Cauley Square
- Established: 1903
- Location: 22400 Old Dixie Highway, Miami, Florida, U.S.
- Coordinates: 25°33′32″N 80°23′28″W﻿ / ﻿25.55889°N 80.39111°W
- Type: Railway town
- Website: www.cauleysquare.com

= Cauley Square =

Historic village in Miami, Florida

Cauley Square Historic Village, often shortened to Cauley Square, is a former railway town located in Goulds, Florida, in the United States. Originally built in 1903 by William H. Cauley, it was declared a historic site by Miami-Dade County in 1994.

== History ==
In 1903, the Florida East Coast Railway, created by Henry Flagler, reached the town of Goulds, Florida. William H. Cauley owned 10 acre of land in the area; he built Cauley Square in the same year in an attempt to expand the population of Goulds. The buildings were then used to house Flagler's railway employees, as the railways that they worked on passed through the town. Cauley used the village as a shipping hub for his tomatoes, sending them north along the railway when winter came.

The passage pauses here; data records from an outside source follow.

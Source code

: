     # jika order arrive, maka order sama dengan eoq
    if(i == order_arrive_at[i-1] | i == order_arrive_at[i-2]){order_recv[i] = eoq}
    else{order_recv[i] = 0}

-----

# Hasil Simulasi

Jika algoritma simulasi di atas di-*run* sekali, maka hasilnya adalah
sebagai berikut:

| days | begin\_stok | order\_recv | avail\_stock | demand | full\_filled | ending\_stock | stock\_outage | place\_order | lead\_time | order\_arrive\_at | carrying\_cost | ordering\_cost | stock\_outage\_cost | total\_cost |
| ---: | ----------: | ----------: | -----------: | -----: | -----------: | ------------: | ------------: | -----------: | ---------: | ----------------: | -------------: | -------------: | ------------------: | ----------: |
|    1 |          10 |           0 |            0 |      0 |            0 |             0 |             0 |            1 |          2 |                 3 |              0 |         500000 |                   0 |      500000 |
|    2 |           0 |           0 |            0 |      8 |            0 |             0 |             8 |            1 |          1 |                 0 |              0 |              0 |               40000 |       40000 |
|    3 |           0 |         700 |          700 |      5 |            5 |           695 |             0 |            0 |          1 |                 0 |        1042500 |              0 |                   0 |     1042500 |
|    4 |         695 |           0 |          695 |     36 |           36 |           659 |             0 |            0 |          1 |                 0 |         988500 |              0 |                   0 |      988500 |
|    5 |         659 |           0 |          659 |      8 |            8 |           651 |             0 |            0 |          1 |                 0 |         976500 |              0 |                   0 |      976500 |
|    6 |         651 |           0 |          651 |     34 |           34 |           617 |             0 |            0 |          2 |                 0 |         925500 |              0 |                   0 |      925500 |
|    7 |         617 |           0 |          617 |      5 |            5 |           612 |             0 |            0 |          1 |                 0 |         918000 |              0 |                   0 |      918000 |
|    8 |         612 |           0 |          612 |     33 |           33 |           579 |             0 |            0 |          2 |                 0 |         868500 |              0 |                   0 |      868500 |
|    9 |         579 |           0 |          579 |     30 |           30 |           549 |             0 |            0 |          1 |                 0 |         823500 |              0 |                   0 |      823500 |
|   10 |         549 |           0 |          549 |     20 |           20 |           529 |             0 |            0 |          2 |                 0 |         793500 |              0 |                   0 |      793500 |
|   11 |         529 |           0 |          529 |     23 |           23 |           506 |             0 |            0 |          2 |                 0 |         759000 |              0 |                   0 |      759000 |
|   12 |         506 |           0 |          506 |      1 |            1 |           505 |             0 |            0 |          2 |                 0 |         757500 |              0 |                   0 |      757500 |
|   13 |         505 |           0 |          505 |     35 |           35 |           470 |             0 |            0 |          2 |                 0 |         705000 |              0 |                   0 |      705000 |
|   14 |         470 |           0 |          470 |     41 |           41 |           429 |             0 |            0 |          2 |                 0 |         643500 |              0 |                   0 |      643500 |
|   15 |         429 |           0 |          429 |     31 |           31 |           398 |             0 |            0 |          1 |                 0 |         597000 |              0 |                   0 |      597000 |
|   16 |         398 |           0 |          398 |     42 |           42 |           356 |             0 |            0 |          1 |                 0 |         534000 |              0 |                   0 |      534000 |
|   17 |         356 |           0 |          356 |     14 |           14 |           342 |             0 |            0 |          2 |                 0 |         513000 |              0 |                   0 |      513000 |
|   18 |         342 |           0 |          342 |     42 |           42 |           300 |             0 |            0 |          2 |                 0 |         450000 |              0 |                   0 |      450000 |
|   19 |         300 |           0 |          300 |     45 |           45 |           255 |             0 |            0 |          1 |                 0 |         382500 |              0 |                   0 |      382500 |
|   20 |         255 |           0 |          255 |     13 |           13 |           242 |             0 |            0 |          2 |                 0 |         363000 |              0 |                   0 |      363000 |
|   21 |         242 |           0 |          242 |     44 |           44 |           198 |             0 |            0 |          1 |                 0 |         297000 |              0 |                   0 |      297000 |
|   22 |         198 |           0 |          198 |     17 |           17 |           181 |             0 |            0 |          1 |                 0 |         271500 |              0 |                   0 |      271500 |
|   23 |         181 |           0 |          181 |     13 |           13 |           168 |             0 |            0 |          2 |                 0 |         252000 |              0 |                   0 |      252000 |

In 1926, Cauley Square was abandoned due to the effects of the Great Miami Hurricane. It remained vacant for over 20 years and the buildings were condemned for demolition. In 1949, Mary Anne Ballard bought the property and restored it.

In 1992, when Hurricane Andrew hit Florida, Cauley Square sustained over $1 million worth of damage. The storm heavily damaged most of the shops as well as resulted in the demolition of the majority of the main building's second floor; however, it was repaired.

Miami-Dade County declared Cauley Square a historic site in 1994. Following Ballard's death in 1998, the property was passed down to her family, who then sold it to Honduran native Frances Varela in 2001.

In 2005, Cauley Square was hit by both Hurricane Katrina and Hurricane Wilma, but was restored.